WHAT TO PRODUCE: Below are several entries. Transcribe exactly those lines that fall from the one with "GetResult returns the" through the one with "Match takes a", end lines included.

─── INFORMATION SUPPLIED ───

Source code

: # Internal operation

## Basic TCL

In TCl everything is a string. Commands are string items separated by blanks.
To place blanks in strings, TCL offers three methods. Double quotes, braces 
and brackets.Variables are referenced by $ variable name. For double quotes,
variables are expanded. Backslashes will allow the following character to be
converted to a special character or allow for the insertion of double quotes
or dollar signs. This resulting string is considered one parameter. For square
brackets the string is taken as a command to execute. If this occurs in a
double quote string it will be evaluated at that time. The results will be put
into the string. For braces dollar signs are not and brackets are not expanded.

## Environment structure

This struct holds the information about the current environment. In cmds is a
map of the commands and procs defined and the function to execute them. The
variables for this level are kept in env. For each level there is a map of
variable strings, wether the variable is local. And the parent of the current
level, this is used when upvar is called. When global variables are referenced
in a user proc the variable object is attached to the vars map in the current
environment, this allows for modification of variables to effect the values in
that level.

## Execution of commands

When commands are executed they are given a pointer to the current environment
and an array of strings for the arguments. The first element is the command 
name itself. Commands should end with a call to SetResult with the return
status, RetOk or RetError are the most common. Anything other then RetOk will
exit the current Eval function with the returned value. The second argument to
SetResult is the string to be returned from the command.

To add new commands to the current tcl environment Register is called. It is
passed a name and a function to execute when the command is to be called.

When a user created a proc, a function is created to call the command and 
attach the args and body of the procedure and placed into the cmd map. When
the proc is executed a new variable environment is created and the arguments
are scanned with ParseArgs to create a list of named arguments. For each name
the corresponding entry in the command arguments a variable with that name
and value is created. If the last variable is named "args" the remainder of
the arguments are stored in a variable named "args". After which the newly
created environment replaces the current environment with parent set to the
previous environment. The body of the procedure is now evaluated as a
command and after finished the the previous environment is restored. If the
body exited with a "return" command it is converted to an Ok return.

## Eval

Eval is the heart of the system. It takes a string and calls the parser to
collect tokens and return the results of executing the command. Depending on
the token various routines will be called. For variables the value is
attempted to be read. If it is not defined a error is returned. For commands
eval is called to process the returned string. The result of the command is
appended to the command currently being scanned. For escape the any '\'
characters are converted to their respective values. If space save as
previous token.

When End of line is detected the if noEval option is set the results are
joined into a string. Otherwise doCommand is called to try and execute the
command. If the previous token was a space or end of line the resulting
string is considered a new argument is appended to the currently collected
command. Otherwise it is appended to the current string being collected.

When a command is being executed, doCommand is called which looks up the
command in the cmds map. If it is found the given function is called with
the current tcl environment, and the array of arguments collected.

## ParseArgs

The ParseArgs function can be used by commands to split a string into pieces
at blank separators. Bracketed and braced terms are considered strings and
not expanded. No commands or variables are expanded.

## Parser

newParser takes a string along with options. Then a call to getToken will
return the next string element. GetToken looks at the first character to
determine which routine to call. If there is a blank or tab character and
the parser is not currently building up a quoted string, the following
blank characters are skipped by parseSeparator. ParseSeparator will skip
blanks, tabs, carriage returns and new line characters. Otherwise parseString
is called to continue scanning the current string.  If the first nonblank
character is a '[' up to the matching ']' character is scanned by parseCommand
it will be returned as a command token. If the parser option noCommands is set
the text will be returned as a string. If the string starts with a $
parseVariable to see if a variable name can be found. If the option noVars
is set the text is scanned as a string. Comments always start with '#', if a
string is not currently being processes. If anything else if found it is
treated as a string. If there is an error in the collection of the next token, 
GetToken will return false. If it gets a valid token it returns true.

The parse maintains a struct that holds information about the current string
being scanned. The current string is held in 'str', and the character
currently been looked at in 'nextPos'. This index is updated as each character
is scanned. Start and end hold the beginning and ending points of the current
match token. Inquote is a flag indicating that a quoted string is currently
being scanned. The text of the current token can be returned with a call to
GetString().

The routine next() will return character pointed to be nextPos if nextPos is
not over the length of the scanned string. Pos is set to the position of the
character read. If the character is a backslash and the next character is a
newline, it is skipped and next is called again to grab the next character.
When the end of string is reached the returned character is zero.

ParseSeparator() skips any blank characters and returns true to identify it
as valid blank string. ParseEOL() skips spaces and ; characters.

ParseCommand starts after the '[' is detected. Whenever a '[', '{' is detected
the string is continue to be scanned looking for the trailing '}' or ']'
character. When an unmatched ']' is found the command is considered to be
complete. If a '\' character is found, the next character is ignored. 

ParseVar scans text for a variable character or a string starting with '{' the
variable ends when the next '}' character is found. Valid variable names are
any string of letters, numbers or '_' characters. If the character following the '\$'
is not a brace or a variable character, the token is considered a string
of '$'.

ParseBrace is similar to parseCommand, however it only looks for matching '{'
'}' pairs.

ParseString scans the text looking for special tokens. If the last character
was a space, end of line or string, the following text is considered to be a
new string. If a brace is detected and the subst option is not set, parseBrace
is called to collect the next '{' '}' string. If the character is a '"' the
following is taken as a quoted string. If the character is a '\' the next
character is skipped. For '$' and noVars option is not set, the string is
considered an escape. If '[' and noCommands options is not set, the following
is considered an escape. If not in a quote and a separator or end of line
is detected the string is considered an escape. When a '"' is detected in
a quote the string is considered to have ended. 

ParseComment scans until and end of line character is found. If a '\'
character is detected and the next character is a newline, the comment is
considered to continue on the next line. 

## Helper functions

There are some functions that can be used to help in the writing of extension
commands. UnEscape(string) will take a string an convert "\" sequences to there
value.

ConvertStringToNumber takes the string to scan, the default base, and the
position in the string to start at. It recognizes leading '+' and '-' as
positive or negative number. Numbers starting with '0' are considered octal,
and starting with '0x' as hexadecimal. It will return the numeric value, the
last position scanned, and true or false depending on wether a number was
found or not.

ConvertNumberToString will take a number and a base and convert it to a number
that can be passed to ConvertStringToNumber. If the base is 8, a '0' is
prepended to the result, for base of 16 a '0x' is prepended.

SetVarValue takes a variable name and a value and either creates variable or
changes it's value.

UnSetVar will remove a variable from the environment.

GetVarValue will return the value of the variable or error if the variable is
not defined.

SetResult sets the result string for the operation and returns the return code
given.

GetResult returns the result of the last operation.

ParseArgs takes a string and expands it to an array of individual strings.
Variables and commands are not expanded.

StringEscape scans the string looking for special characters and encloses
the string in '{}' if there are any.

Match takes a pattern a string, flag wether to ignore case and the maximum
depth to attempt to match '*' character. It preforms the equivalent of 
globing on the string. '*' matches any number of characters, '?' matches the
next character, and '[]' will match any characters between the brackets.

───

SOLUTION BELOW:
GetResult returns the result of the last operation.

ParseArgs takes a string and expands it to an array of individual strings.
Variables and commands are not expanded.

StringEscape scans the string looking for special characters and encloses
the string in '{}' if there are any.

Match takes a pattern a string, flag wether to ignore case and the maximum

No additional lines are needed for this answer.